Henry King a réalisé, pour l'amateur de westerns que je suis (environ 200 critiques sur ce site), à mon sens, le plus grand film du genre, avec Gregory Peck :
Bravados et également le très réussi
La Cible humaine. Avec ce même acteur il a su saisir les affres du commandement pendant la guerre avec
Un homme de fer. Henry King était donc apte à attaquer la montagne Hemingway dans l'adaptation de l'un de ses ouvrages romançant la biographie de l'écrivain, "Les neiges du Kilimandjaro", 1952. La jaquette du DVD précise que ce film, nominé deux fois aux Oscars fut pour Ernest Hemingway l'une des meilleures adaptations de ses nouvelles à l'écran.

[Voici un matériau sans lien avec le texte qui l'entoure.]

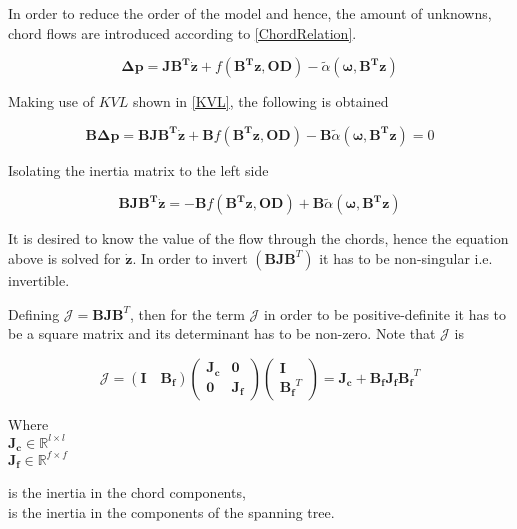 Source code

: In order to reduce the order of the model and hence, the amount of unknowns, chord flows are introduced according to \eqref{ChordRelation}. 

\begin{equation}
    \bm{\Delta p} =  \bm{J} \bm{B^T} \bm{\dot{z}} + f(\bm{B^T}\bm{z}, \bm{OD}) - \tilde{\alpha} (\bm{\omega},\bm{B^T}\bm{z})
  \label{ChordsModel}
\end{equation}

Making use of $KVL$ shown in \eqref{KVL}, the following is obtained

\begin{equation}
 \bm{B}\bm{\Delta p} = \bm{B} \bm{J} \bm{B^T} \bm{\dot{z}} + \bm{B} f(\bm{B^T}\bm{z}, \bm{OD}) - \bm{B}\tilde{\alpha} (\bm{\omega},\bm{B^T}\bm{z}) = 0 \label{model4lin}
 \end{equation}

Isolating the inertia matrix to the left side

\begin{equation}
  \bm{B} \bm{J} \bm{B^T} \bm{\dot{z}} = - \bm{B} f(\bm{B^T}\bm{z},\bm{OD}) + \bm{B}\tilde{\alpha} (\bm{\omega},\bm{B^T}\bm{z}) 
 \label{isolateZ}
 \end{equation}

It is desired to know the value of the flow through the chords, hence the equation above is solved 
for $\bm{\dot{z}}$. In order to invert $(\bm{B J} \bm{{B}}^T)$ it has to be non-singular i.e. invertible. 

Defining $\bm{\mathcal{J}} = \bm{B J} \bm{{B}}^T $, then for the term $\bm{\mathcal{J}}$ in order to be positive-definite it has to be a square matrix and its determinant has to be non-zero. Note that $\bm{\mathcal{J}}$ is

\begin{equation}
  \label{Jequation}
  \bm{\mathcal{J}} = (\bm{I \quad B_f}) 
  \begin{pmatrix}
    \bm{J_c}    &    \bm{0 }   \\
    \bm{0}       &   \bm{ J_f}
  \end{pmatrix}
  \begin{pmatrix}
    \bm{I}    \\
    \bm{{B_f}}^T
  \end{pmatrix}
  = \bm{J_c} + \bm{B_f J_f} \bm{{B_f}}^T
\end{equation}

\begin{minipage}[t]{0.20\textwidth}
Where\\
\hspace*{8mm} $\bm{J_c} \in \mathbb{R}^{l \times l}$  \\
\hspace*{8mm} $\bm{J_f} \in \mathbb{R}^{f \times f} $ 
\end{minipage}
\begin{minipage}[t]{0.68\textwidth}
\vspace*{2mm}
\hspace*{4mm} is the inertia in the chord components,\\
\hspace*{4mm} is the inertia in the components of the spanning tree.
\end{minipage}

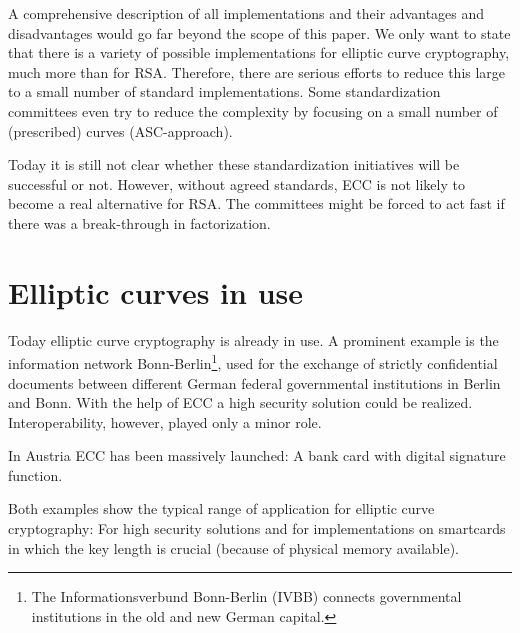 A comprehensive description of all implementations and their advantages and disadvantages would go far beyond the scope of this paper. We only want to state that there is a variety of possible implementations for elliptic curve cryptography, much more than for RSA. Therefore, there are serious efforts to reduce this large to a small number of standard implementations. Some standardization committees even try to reduce the complexity by focusing on a small number of (prescribed) curves (ASC-approach).

Today it is still not clear whether these standardization initiatives will be
successful or not. However, without agreed standards, ECC is not likely to
become a real alternative for RSA. The committees might be forced to act fast
if there was a break-through in factorization.


\section{Elliptic curves in use}

Today elliptic curve cryptography is already in use. A prominent example is the information network Bonn-Berlin\footnote{The Informationsverbund Bonn-Berlin (IVBB) connects governmental institutions in the old and new German capital.}, used for the exchange of strictly confidential documents between different German federal governmental institutions in Berlin and Bonn. With the help of ECC a high security solution could be realized. Interoperability, however, played only a minor role.

In Austria ECC has been massively launched: A bank card with digital signature function.

Both examples show the typical range of application for elliptic curve cryptography: For high security solutions and for implementations on smartcards in which the key length is crucial (because of physical memory available).




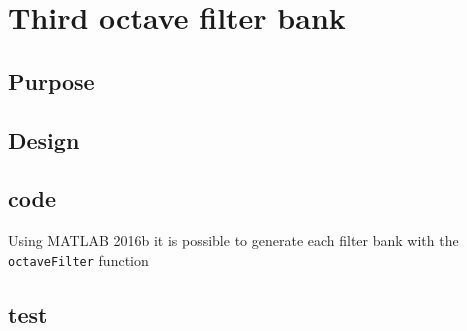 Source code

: \section{Third octave filter bank}


\subsection{Purpose}


\subsection{Design}


\subsection{code}

Using MATLAB 2016b it is possible to generate each filter bank with the \verb|octaveFilter| function


\subsection{test}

Synopsis : Un écrivain fauché, Harry Street (Gregory Peck) et sa femme Helen (Susan Hayward) sont en safari en Afrique, tout en sirotant consciencieusement leur whisky. Victime d'un accident de chasse, Harry voit sa plaie s'infecter et contracte la gangrène. Le moral chute, Harry commence à déprimer. Croyant qu'il va mourir, il effectue un flash-back sur son passé, sa vie sentimentale engagée, passionnée, déraisonnable. Le premier vrai amour, avec Cynthia Green (Ava Gardner) est d'une rare intensité. Ces deux âmes chauffées à blanc par la passion ne peuvent que s'entre-déchirer et se rechercher jusque dans les terres espagnoles en pleine guerre civile. Quel fut le sens recherché de la vie par Harry Street ? Son oncle, véritable ange gardien, lui laisse un testament sous la forme d'une énigme d'un léopard retrouvé mort, desséché, en altitude, sur le sommet du Kilimandjaro. Qui faisait-il là-haut, si loin de son territoire de chasse ?
La vie trépidante de Hemingway est maintes fois rappelée, tant par les lieux vécus (Paris, ses bars de nuit d'entre deux-guerres; l'Espagne - la guerre, l'infirmière amante - ici non pas celle de la Première guerre mondiale; l'Afrique) que par les travers de la vie, à la Kessel, alcool, drogue (évoquée dans le délire fiévreux) et les femmes.
Ce film passionnant méritait une qualité de DVD autre que celle très médiocre servie ici. L'image - d'exception - de Leon Shamroy (voir sur ce sujet le superbe film de pirates
Le cygne noir également réalisé avec Henry King 10 ans plus tôt) est malheureusement massacrée. Regret.